The SMART Act: Cordially Referred to as the “Saving Me A lot of Ridiculous Time” Act

By Mike A. D’Amico1
August 2013

On January 10, 2013, President Obama signed into law the “Strengthening Medicare and Repaying Taxpayers Act”, otherwise known as the SMART Act. For tort and civil justice litigators, it more appropriately may be referred to as the “Saving Me A Lot of Ridiculous Time” Act.

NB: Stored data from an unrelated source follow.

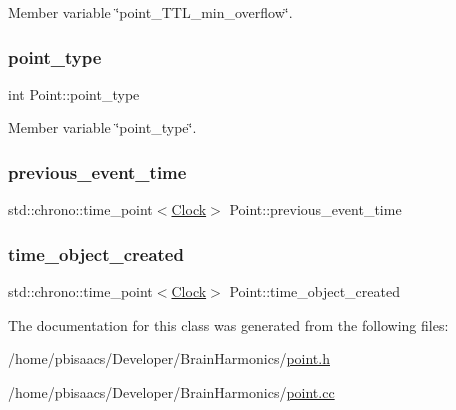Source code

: Member variable \char`\"{}point\+\_\+\+T\+T\+L\+\_\+min\+\_\+overflow\char`\"{}. 

\mbox{\label{classPoint_aa672daab7c7949e840dfe79980d162b5}} 
\subsubsection{\texorpdfstring{point\+\_\+type}{point\_type}}
{\footnotesize\ttfamily int Point\+::point\+\_\+type\hspace{0.3cm}{\ttfamily [private]}}



Member variable \char`\"{}point\+\_\+type\char`\"{}. 

\mbox{\label{classPoint_abdae57027e086386d297d503feba1b41}} 
\subsubsection{\texorpdfstring{previous\+\_\+event\+\_\+time}{previous\_event\_time}}
{\footnotesize\ttfamily std\+::chrono\+::time\+\_\+point$<$\mbox{\hyperlink{universe_8h_a0ef8d951d1ca5ab3cfaf7ab4c7a6fd80}{Clock}}$>$ Point\+::previous\+\_\+event\+\_\+time\hspace{0.3cm}{\ttfamily [private]}}

\mbox{\label{classPoint_a7d06d004516b58e6a6d85a35e689b28a}} 
\subsubsection{\texorpdfstring{time\+\_\+object\+\_\+created}{time\_object\_created}}
{\footnotesize\ttfamily std\+::chrono\+::time\+\_\+point$<$\mbox{\hyperlink{universe_8h_a0ef8d951d1ca5ab3cfaf7ab4c7a6fd80}{Clock}}$>$ Point\+::time\+\_\+object\+\_\+created\hspace{0.3cm}{\ttfamily [private]}}



The documentation for this class was generated from the following files\+:\begin{DoxyCompactItemize}
\item 
/home/pbisaacs/\+Developer/\+Brain\+Harmonics/\mbox{\hyperlink{point_8h}{point.\+h}}\item 
/home/pbisaacs/\+Developer/\+Brain\+Harmonics/\mbox{\hyperlink{point_8cc}{point.\+cc}}\end{DoxyCompactItemize}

We all have experienced the long and frustrating delays in getting any conditional payment amounts from CMS, let alone an accurate amount; and then of course added delay waiting for the almost never-to-be-received final demand letter. These delays have left injured claimants waiting months and at times more than a year for final disbursement of funds. In some cases insurance carriers have refused to issue the settlement check at all, or in large part, without a reasoned basis other than paranoia, until the final demand amount has been received. This left victims, their lawyers and the court dockets in limbo while CMS moved at a poisoned snail’s pace.

The recent amendments to the SMART Act that AAJ worked tirelessly to consummate have changed the landscape of this colossal waste of time and hurtful delay. The extent to which the landscape will change will be left for all of us to see, but the hope is that the process of getting accurate conditional and final payment amounts will be time-limited and efficient.

Here is a summary of the most important changes in simple terms: (1) the claimant or representative may give notice to CMS of a reasonably expected date of resolution not more than 120 days prior.; (2) CMS has 65 days(or 95, if necessary, absent exceptional circumstances which exceptional circumstances are very limited) to respond to the notice and be sure the claims payment information posted on the website is current, known as the protected period; (3) after this protected period but not less than 3 days before the reasonably expected resolution date stated in the notice, a final demand amount may be downloaded. This may be obtained through the already existing, but improved, Medicare Secondary Payer Recovery Portal (https://www.cob.cms.hhs.gov/MSPRP/home) You must register to use this portal which takes several days to complete; (4) the claims payment information on the portal is to include the health care provider name, diagnosis code, treatments dates, the incident-related payments, conditional payment amounts and allow download of a statement of reimbursement amounts; (5) if there is a discrepancy in the portal information, the Act states that CMS provide a timely process to resolve the discrepancy under which the claimant must provide documentation to support the discrepancy, a proposed corrected amount and CMS has 11 days to respond. If CMS does not respond in 11 days then the proposed corrected amount shall be accepted by CMS. If CMS disagrees then an alternate proposal must be made(regulations relating to this process are due no later than September 10, 2013); (6) for small resolutions that do not exceed the CMS costs of collection there will be no mandatory reporting or reimbursement required which threshold amount will be published annually(effective January 1, 2014); (7) mandatory reporting can be done without social security numbers or health identification claim numbers(effective not later than June 10, 2014); and (8) and there is a 3 year statute of limitation from the date of notice of claim resolution for CMS to pursue reimbursement(effective June 10, 2013).

Admittedly, no legislative solution is ever perfect by virtue of its typical tortuous path of compromise. And there will be kinks to work out. I suspect one kink will be unanticipated settlement dates which don’t fit neatly into the time frames set; or anticipated dates that have been set on short notice which likewise don’t fit into these time frames. Nevertheless the improved portal should allow sufficient information for informed and reasonable proposals to protect the interests of Medicare, the liability carrier and the claimant so that settlements are not unnecessarily delayed. Reasonable minds in these circumstances must prevail.

In sum, the SMART Act has brought changes to the Medicare reimbursement process that have been long and sorely needed. Kudos to all those instrumental in its passage.

1Mike A. D’Amico is a partner in D’Amico & Pettinicchi, LLC in Watertown,CT. His practice is limited to plaintiff injury litigation. He participated in the SMART ACT draft commentary for AAJ.